• [Available records]

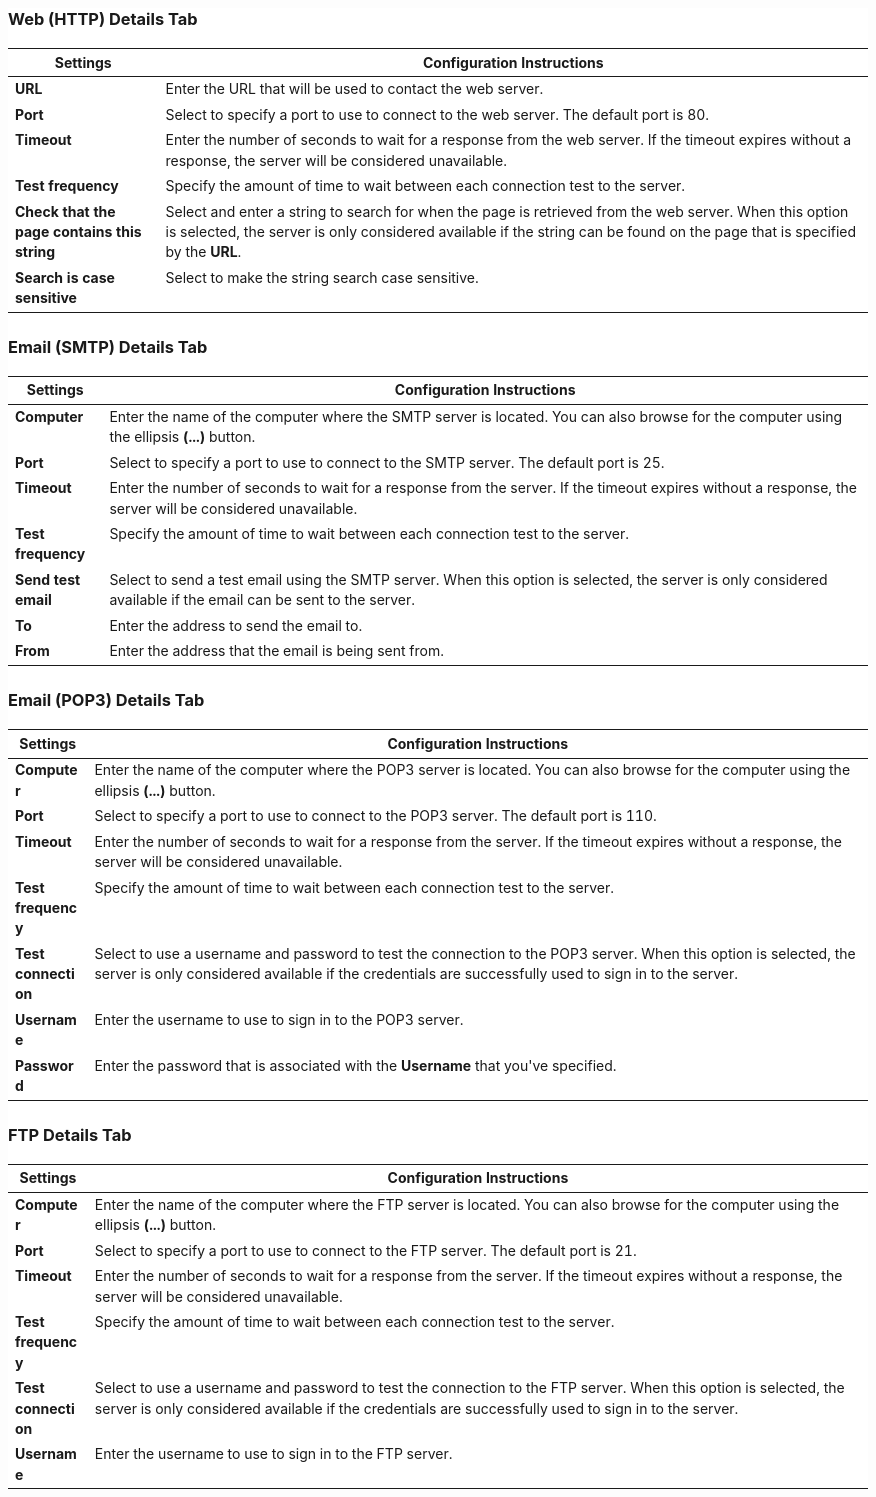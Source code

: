 ### Web (HTTP) Details Tab  

|Settings|Configuration Instructions|  
|--------------|--------------------------------|  
|**URL**|Enter the URL that will be used to contact the web server.|  
|**Port**|Select to specify a port to use to connect to the web server. The default port is 80.|  
|**Timeout**|Enter the number of seconds to wait for a response from the web server. If the timeout expires without a response, the server will be considered unavailable.|  
|**Test frequency**|Specify the amount of time to wait between each connection test to the server.|  
|**Check that the page contains this string**|Select and enter a string to search for when the page is retrieved from the web server. When this option is selected, the server is only considered available if the string can be found on the page that is specified by the **URL**.|  
|**Search is case sensitive**|Select to make the string search case sensitive.|  

### Email (SMTP) Details Tab  

|Settings|Configuration Instructions|  
|--------------|--------------------------------|  
|**Computer**|Enter the name of the computer where the SMTP server is located. You can also browse for the computer using the ellipsis **(...)** button.|  
|**Port**|Select to specify a port to use to connect to the SMTP server. The default port is 25.|  
|**Timeout**|Enter the number of seconds to wait for a response from the server. If the timeout expires without a response, the server will be considered unavailable.|  
|**Test frequency**|Specify the amount of time to wait between each connection test to the server.|  
|**Send test email**|Select to send a test email using the SMTP server. When this option is selected, the server is only considered available if the email can be sent to the server.|  
|**To**|Enter the address to send the email to.|  
|**From**|Enter the address that the email is being sent from.|  

### Email (POP3) Details Tab  

|Settings|Configuration Instructions|  
|--------------|--------------------------------|  
|**Computer**|Enter the name of the computer where the POP3 server is located. You can also browse for the computer using the ellipsis **(...)** button.|  
|**Port**|Select to specify a port to use to connect to the POP3 server. The default port is 110.|  
|**Timeout**|Enter the number of seconds to wait for a response from the server. If the timeout expires without a response, the server will be considered unavailable.|  
|**Test frequency**|Specify the amount of time to wait between each connection test to the server.|  
|**Test connection**|Select to use a username and password to test the connection to the POP3 server. When this option is selected, the server is only considered available if the credentials are successfully used to sign in to the server.|  
|**Username**|Enter the username to use to sign in to the POP3 server.|  
|**Password**|Enter the password that is associated with the **Username** that you've specified.|  

### FTP Details Tab  

|Settings|Configuration Instructions|  
|--------------|--------------------------------|  
|**Computer**|Enter the name of the computer where the FTP server is located. You can also browse for the computer using the ellipsis **(...)** button.|  
|**Port**|Select to specify a port to use to connect to the FTP server. The default port is 21.|  
|**Timeout**|Enter the number of seconds to wait for a response from the server. If the timeout expires without a response, the server will be considered unavailable.|  
|**Test frequency**|Specify the amount of time to wait between each connection test to the server.|  
|**Test connection**|Select to use a username and password to test the connection to the FTP server. When this option is selected, the server is only considered available if the credentials are successfully used to sign in to the server.|  
|**Username**|Enter the username to use to sign in to the FTP server.|  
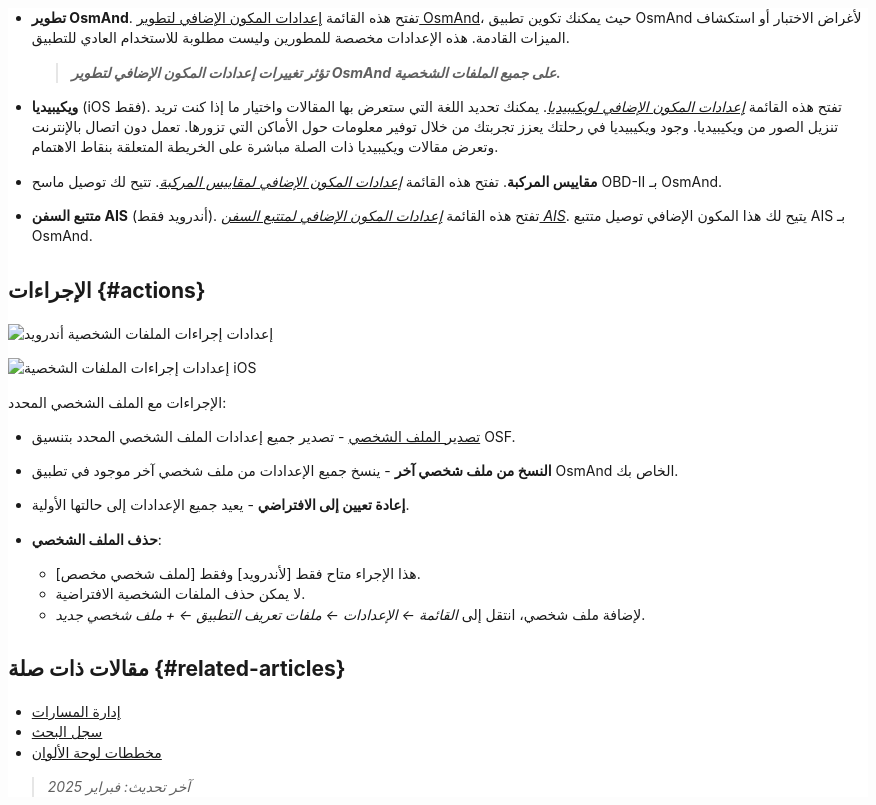 - **تطوير OsmAnd**. تفتح هذه القائمة [إعدادات المكون الإضافي لتطوير OsmAnd](../plugins/development.md#plugin-settings)، حيث يمكنك تكوين تطبيق OsmAnd لأغراض الاختبار أو استكشاف الميزات القادمة. هذه الإعدادات مخصصة للمطورين وليست مطلوبة للاستخدام العادي للتطبيق.  

  > ***تؤثر تغييرات إعدادات المكون الإضافي لتطوير OsmAnd على جميع الملفات الشخصية.***

- **ويكيبيديا** (iOS فقط). تفتح هذه القائمة *[إعدادات المكون الإضافي لويكيبيديا](../plugins/wikipedia.md#wikipedia-settings)*. يمكنك تحديد اللغة التي ستعرض بها المقالات واختيار ما إذا كنت تريد تنزيل الصور من ويكيبيديا. وجود ويكيبيديا في رحلتك يعزز تجربتك من خلال توفير معلومات حول الأماكن التي تزورها. تعمل دون اتصال بالإنترنت وتعرض مقالات ويكيبيديا ذات الصلة مباشرة على الخريطة المتعلقة بنقاط الاهتمام.

- **مقاييس المركبة**. تفتح هذه القائمة *[إعدادات المكون الإضافي لمقاييس المركبة](../plugins/vehicle-metrics.md#scanner-settings)*. تتيح لك توصيل ماسح OBD-II بـ OsmAnd.

- **متتبع السفن AIS** (أندرويد فقط). تفتح هذه القائمة *[إعدادات المكون الإضافي لمتتبع السفن AIS](../plugins/ais-tracker.md#plugin-settings)*. يتيح لك هذا المكون الإضافي توصيل متتبع AIS بـ OsmAnd.



## الإجراءات {#actions}

<Tabs groupId="operating-systems" queryString="current-os">

<TabItem value="android" label="أندرويد">

![إعدادات إجراءات الملفات الشخصية أندرويد](/img/personal/profiles/profile_actions_settings_android.png)  

</TabItem>

<TabItem value="ios" label="iOS">

![إعدادات إجراءات الملفات الشخصية iOS](/img/personal/profiles/profile_actions_settings_ios.png)  

</TabItem>

</Tabs>

الإجراءات مع الملف الشخصي المحدد:  

- [تصدير الملف الشخصي](https://osmand.net/docs/user/personal/import-export#export) - تصدير جميع إعدادات الملف الشخصي المحدد بتنسيق OSF.

- **النسخ من ملف شخصي آخر** - ينسخ جميع الإعدادات من ملف شخصي آخر موجود في تطبيق OsmAnd الخاص بك.

- **إعادة تعيين إلى الافتراضي** - يعيد جميع الإعدادات إلى حالتها الأولية.

- **حذف الملف الشخصي**:
    - هذا الإجراء متاح فقط [لأندرويد] وفقط [لملف شخصي مخصص].
    - لا يمكن حذف الملفات الشخصية الافتراضية.
    - لإضافة ملف شخصي، انتقل إلى *القائمة ← الإعدادات ← ملفات تعريف التطبيق ← + ملف شخصي جديد*.


## مقالات ذات صلة {#related-articles}

- [إدارة المسارات](../personal/tracks/manage-tracks.md#import--export-track)
- [سجل البحث](../search/search-history.md#export-and-share)
- [مخططات لوحة الألوان](../personal/color-palette-schemes.md)

> *آخر تحديث: فبراير 2025*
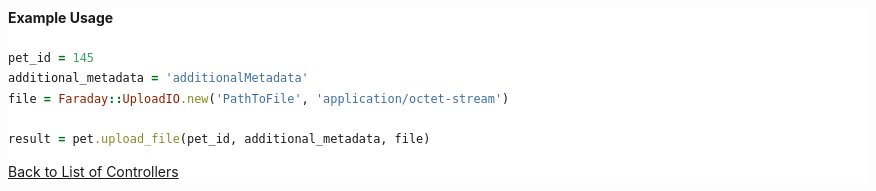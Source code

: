 
#### Example Usage

```ruby
pet_id = 145
additional_metadata = 'additionalMetadata'
file = Faraday::UploadIO.new('PathToFile', 'application/octet-stream')

result = pet.upload_file(pet_id, additional_metadata, file)

```


[Back to List of Controllers](#list_of_controllers)



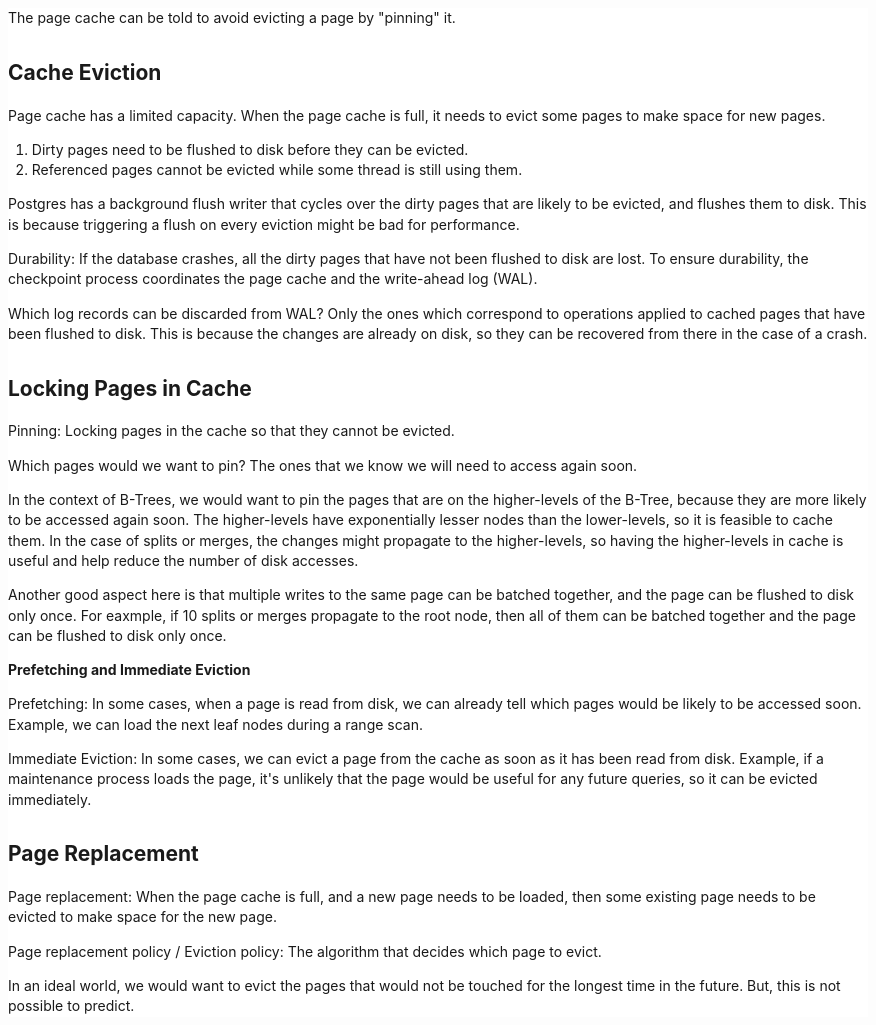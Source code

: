 The page cache can be told to avoid evicting a page by "pinning" it.

## Cache Eviction

Page cache has a limited capacity. When the page cache is full, it needs to evict some pages to make space for new pages.

1. Dirty pages need to be flushed to disk before they can be evicted.
2. Referenced pages cannot be evicted while some thread is still using them.

Postgres has a background flush writer that cycles over the dirty pages that are likely to be evicted, and flushes them to disk. This is because triggering a flush on every eviction might be bad for performance.

Durability: If the database crashes, all the dirty pages that have not been flushed to disk are lost. To ensure durability, the checkpoint process coordinates the page cache and the write-ahead log (WAL).

Which log records can be discarded from WAL? Only the ones which correspond to operations applied to cached pages that have been flushed to disk. This is because the changes are already on disk, so they can be recovered from there in the case of a crash.

## Locking Pages in Cache

Pinning: Locking pages in the cache so that they cannot be evicted.

Which pages would we want to pin? The ones that we know we will need to access again soon.

In the context of B-Trees, we would want to pin the pages that are on the higher-levels of the B-Tree, because they are more likely to be accessed again soon. The higher-levels have exponentially lesser nodes than the lower-levels, so it is feasible to cache them. In the case of splits or merges, the changes might propagate to the higher-levels, so having the higher-levels in cache is useful and help reduce the number of disk accesses.

Another good aspect here is that multiple writes to the same page can be batched together, and the page can be flushed to disk only once. For eaxmple, if 10 splits or merges propagate to the root node, then all of them can be batched together and the page can be flushed to disk only once.

**Prefetching and Immediate Eviction**

Prefetching: In some cases, when a page is read from disk, we can already tell which pages would be likely to be accessed soon. Example, we can load the next leaf nodes during a range scan.

Immediate Eviction: In some cases, we can evict a page from the cache as soon as it has been read from disk. Example, if a maintenance process loads the page, it's unlikely that the page would be useful for any future queries, so it can be evicted immediately.

## Page Replacement

Page replacement: When the page cache is full, and a new page needs to be loaded, then some existing page needs to be evicted to make space for the new page.

Page replacement policy / Eviction policy: The algorithm that decides which page to evict.

In an ideal world, we would want to evict the pages that would not be touched for the longest time in the future. But, this is not possible to predict.
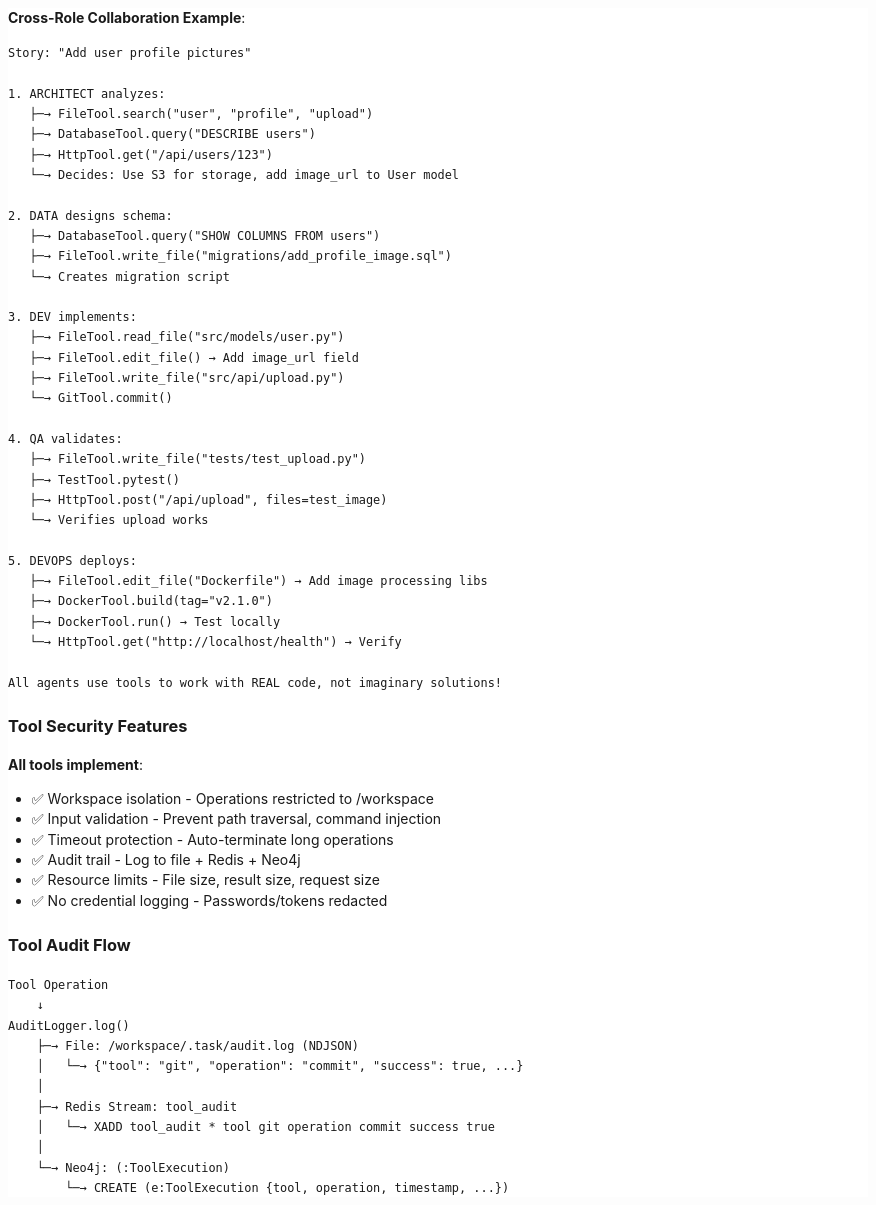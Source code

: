 **Cross-Role Collaboration Example**:
```
Story: "Add user profile pictures"

1. ARCHITECT analyzes:
   ├─→ FileTool.search("user", "profile", "upload")
   ├─→ DatabaseTool.query("DESCRIBE users")
   ├─→ HttpTool.get("/api/users/123")
   └─→ Decides: Use S3 for storage, add image_url to User model

2. DATA designs schema:
   ├─→ DatabaseTool.query("SHOW COLUMNS FROM users")
   ├─→ FileTool.write_file("migrations/add_profile_image.sql")
   └─→ Creates migration script

3. DEV implements:
   ├─→ FileTool.read_file("src/models/user.py")
   ├─→ FileTool.edit_file() → Add image_url field
   ├─→ FileTool.write_file("src/api/upload.py")
   └─→ GitTool.commit()

4. QA validates:
   ├─→ FileTool.write_file("tests/test_upload.py")
   ├─→ TestTool.pytest()
   ├─→ HttpTool.post("/api/upload", files=test_image)
   └─→ Verifies upload works

5. DEVOPS deploys:
   ├─→ FileTool.edit_file("Dockerfile") → Add image processing libs
   ├─→ DockerTool.build(tag="v2.1.0")
   ├─→ DockerTool.run() → Test locally
   └─→ HttpTool.get("http://localhost/health") → Verify

All agents use tools to work with REAL code, not imaginary solutions!
```

### Tool Security Features

**All tools implement**:
- ✅ Workspace isolation - Operations restricted to /workspace
- ✅ Input validation - Prevent path traversal, command injection
- ✅ Timeout protection - Auto-terminate long operations
- ✅ Audit trail - Log to file + Redis + Neo4j
- ✅ Resource limits - File size, result size, request size
- ✅ No credential logging - Passwords/tokens redacted

### Tool Audit Flow

```
Tool Operation
    ↓
AuditLogger.log()
    ├─→ File: /workspace/.task/audit.log (NDJSON)
    │   └─→ {"tool": "git", "operation": "commit", "success": true, ...}
    │
    ├─→ Redis Stream: tool_audit
    │   └─→ XADD tool_audit * tool git operation commit success true
    │
    └─→ Neo4j: (:ToolExecution)
        └─→ CREATE (e:ToolExecution {tool, operation, timestamp, ...})
```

• [Activity] Search the entries for the word "ellipsis" and copy every line that has it.

• [Solution for this exercise]
|**Computer**|Enter the name of the computer where the SMTP server is located. You can also browse for the computer using the ellipsis **(...)** button.|  
|**Computer**|Enter the name of the computer where the POP3 server is located. You can also browse for the computer using the ellipsis **(...)** button.|  
|**Computer**|Enter the name of the computer where the FTP server is located. You can also browse for the computer using the ellipsis **(...)** button.|  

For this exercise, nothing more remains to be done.